Algebra 1: Lesson 1 - Introduction to Variables and Expressions

Key Concepts

• Variables: A variable is a symbol, usually a lowercase letter, used to represent an unknown quantity. It acts as a placeholder. Common variables in algebra include x, y, and z, but any letter can be used.

• Expressions: These are combinations of numbers, variables, and operators (such as +, -, *, /) that represent a mathematical relationship.

Example Problems

1. Daily Earnings Example:

   • Mark earns $63 per day plus tips.
   • Expression: $63 + x$, where x is the tips.
   • If tips are $7, then total earnings = $63 + $7 = $70.

2. Cost of Milk Example:

   • Cost for 2 gallons of milk is represented as $2y$, where y is the cost per gallon.
   • If 1 gallon costs $1, then cost for 2 gallons = $2 * $1 = $2.

Terms and Definitions

• Term: A single number, a single variable, or a number multiplied by one or more variables.

  • Examples: $4x$, $9y$, $24xyz$, $-3a$.

• Coefficient: The number multiplying the variable in a term.

  • Example: In $4x^2z$, 4 is the coefficient.

• Constant: A number on its own without any variables.

  • Example: In $5x + 7$, 7 is the constant.

• Algebraic Expression: One or more terms separated by + or - signs.
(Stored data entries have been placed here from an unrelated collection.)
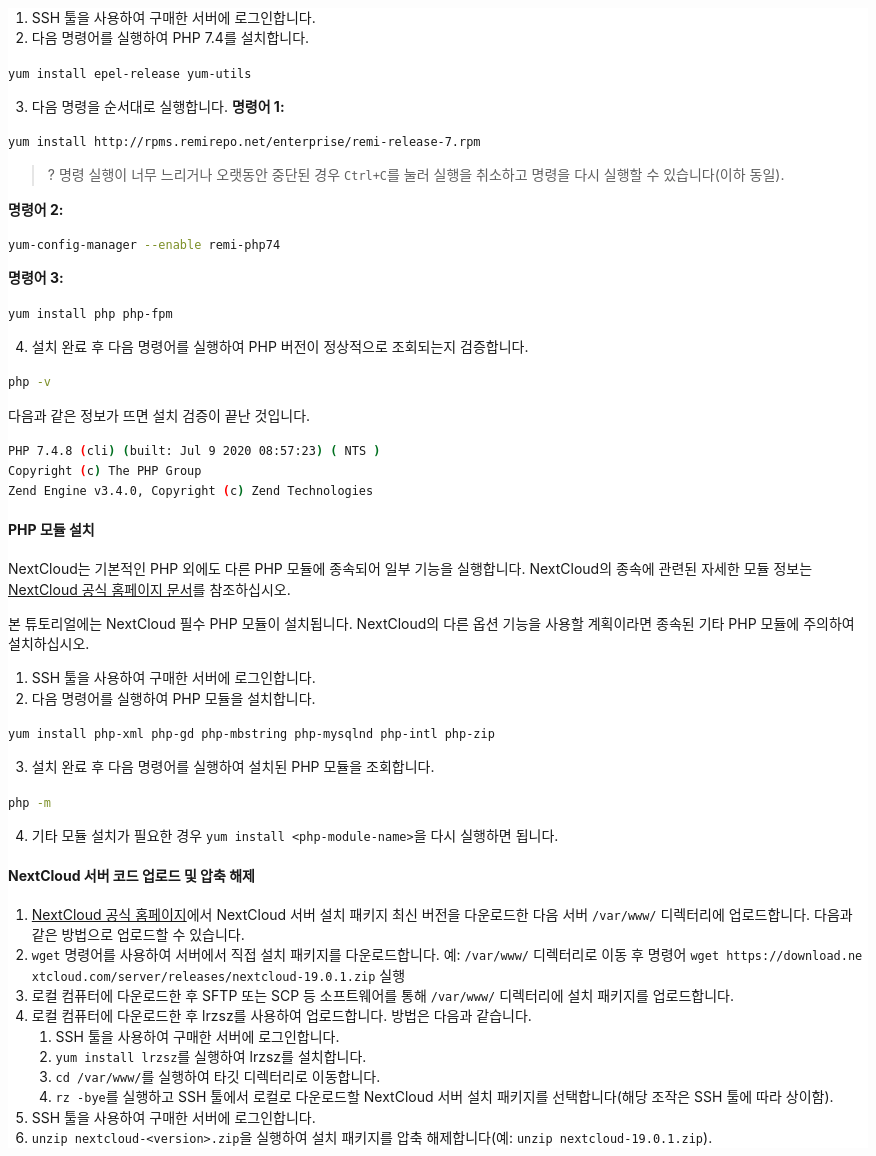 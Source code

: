 1. SSH 툴을 사용하여 구매한 서버에 로그인합니다.
2. 다음 명령어를 실행하여 PHP 7.4를 설치합니다.
```bash
yum install epel-release yum-utils
```
3. 다음 명령을 순서대로 실행합니다.
**명령어 1:**
```bash
yum install http://rpms.remirepo.net/enterprise/remi-release-7.rpm
```
>? 명령 실행이 너무 느리거나 오랫동안 중단된 경우 `Ctrl+C`를 눌러 실행을 취소하고 명령을 다시 실행할 수 있습니다(이하 동일).
>
**명령어 2:**
```bash
yum-config-manager --enable remi-php74
```
 **명령어 3:**
```bash
yum install php php-fpm
```
4. 설치 완료 후 다음 명령어를 실행하여 PHP 버전이 정상적으로 조회되는지 검증합니다.
```bash
php -v
```
 다음과 같은 정보가 뜨면 설치 검증이 끝난 것입니다.
```bash
PHP 7.4.8 (cli) (built: Jul 9 2020 08:57:23) ( NTS )
Copyright (c) The PHP Group
Zend Engine v3.4.0, Copyright (c) Zend Technologies
```

#### PHP 모듈 설치

NextCloud는 기본적인 PHP 외에도 다른 PHP 모듈에 종속되어 일부 기능을 실행합니다. NextCloud의 종속에 관련된 자세한 모듈 정보는 [NextCloud 공식 홈페이지 문서](https://docs.nextcloud.com/server/19/admin_manual/installation/source_installation.html#prerequisites-for-manual-installation)를 참조하십시오.

본 튜토리얼에는 NextCloud 필수 PHP 모듈이 설치됩니다. NextCloud의 다른 옵션 기능을 사용할 계획이라면 종속된 기타 PHP 모듈에 주의하여 설치하십시오.

1. SSH 툴을 사용하여 구매한 서버에 로그인합니다.
2. 다음 명령어를 실행하여 PHP 모듈을 설치합니다.
```bash
yum install php-xml php-gd php-mbstring php-mysqlnd php-intl php-zip
```
3. 설치 완료 후 다음 명령어를 실행하여 설치된 PHP 모듈을 조회합니다.
```bash
php -m
```
4. 기타 모듈 설치가 필요한 경우 `yum install <php-module-name>`을 다시 실행하면 됩니다.

#### NextCloud 서버 코드 업로드 및 압축 해제

1. [NextCloud 공식 홈페이지](https://nextcloud.com/install/#instructions-server)에서 NextCloud 서버 설치 패키지 최신 버전을 다운로드한 다음 서버 `/var/www/` 디렉터리에 업로드합니다. 다음과 같은 방법으로 업로드할 수 있습니다.
 1. `wget` 명령어를 사용하여 서버에서 직접 설치 패키지를 다운로드합니다. 예: `/var/www/` 디렉터리로 이동 후 명령어 `wget https://download.nextcloud.com/server/releases/nextcloud-19.0.1.zip` 실행
 2. 로컬 컴퓨터에 다운로드한 후 SFTP 또는 SCP 등 소프트웨어를 통해 `/var/www/` 디렉터리에 설치 패키지를 업로드합니다.
 3. 로컬 컴퓨터에 다운로드한 후 lrzsz를 사용하여 업로드합니다. 방법은 다음과 같습니다.
    1. SSH 툴을 사용하여 구매한 서버에 로그인합니다.
    2. `yum install lrzsz`를 실행하여 lrzsz를 설치합니다.
    3. `cd /var/www/`를 실행하여 타깃 디렉터리로 이동합니다.
    4. `rz -bye`를 실행하고 SSH 툴에서 로컬로 다운로드할 NextCloud 서버 설치 패키지를 선택합니다(해당 조작은 SSH 툴에 따라 상이함).
2. SSH 툴을 사용하여 구매한 서버에 로그인합니다.
3. `unzip nextcloud-<version>.zip`을 실행하여 설치 패키지를 압축 해제합니다(예: `unzip nextcloud-19.0.1.zip`).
  • Example: $5x + 2y - 4z$.

Simplifying Algebraic Expressions

• Use the distributive property to simplify expressions:

  • Example: $3(x - 4) = 3x - 12$.

• Combine like terms:

  • Example: $2x + 3x = 5x$.

Practice Problems

1. Simplify $3(x - 4)$

   • Solution: $3x - 12$

2. Combine like terms: $2x + 3x$

   • Solution: $5x$

Visualizing Equations

• Algebraic Expression vs. Equation:
  • Expression: Mathematical phrase without an equal sign.
  • Equation: Mathematical statement showing equality, includes an equal sign (e.g., $2x + 3 = 11$).

Solving Equations

• Basic concept: To find the value of the variable that makes the equation true.
• Example: $2x + 3 = 11$
  • Solution: Subtract 3 from both sides, $2x = 8$, then divide by 2, $x = 4$.

Conclusion

• Understanding variables and expressions is fundamental in algebra.
• Practice simplifying expressions and solving simple equations to build a strong foundation for more complex algebraic concepts.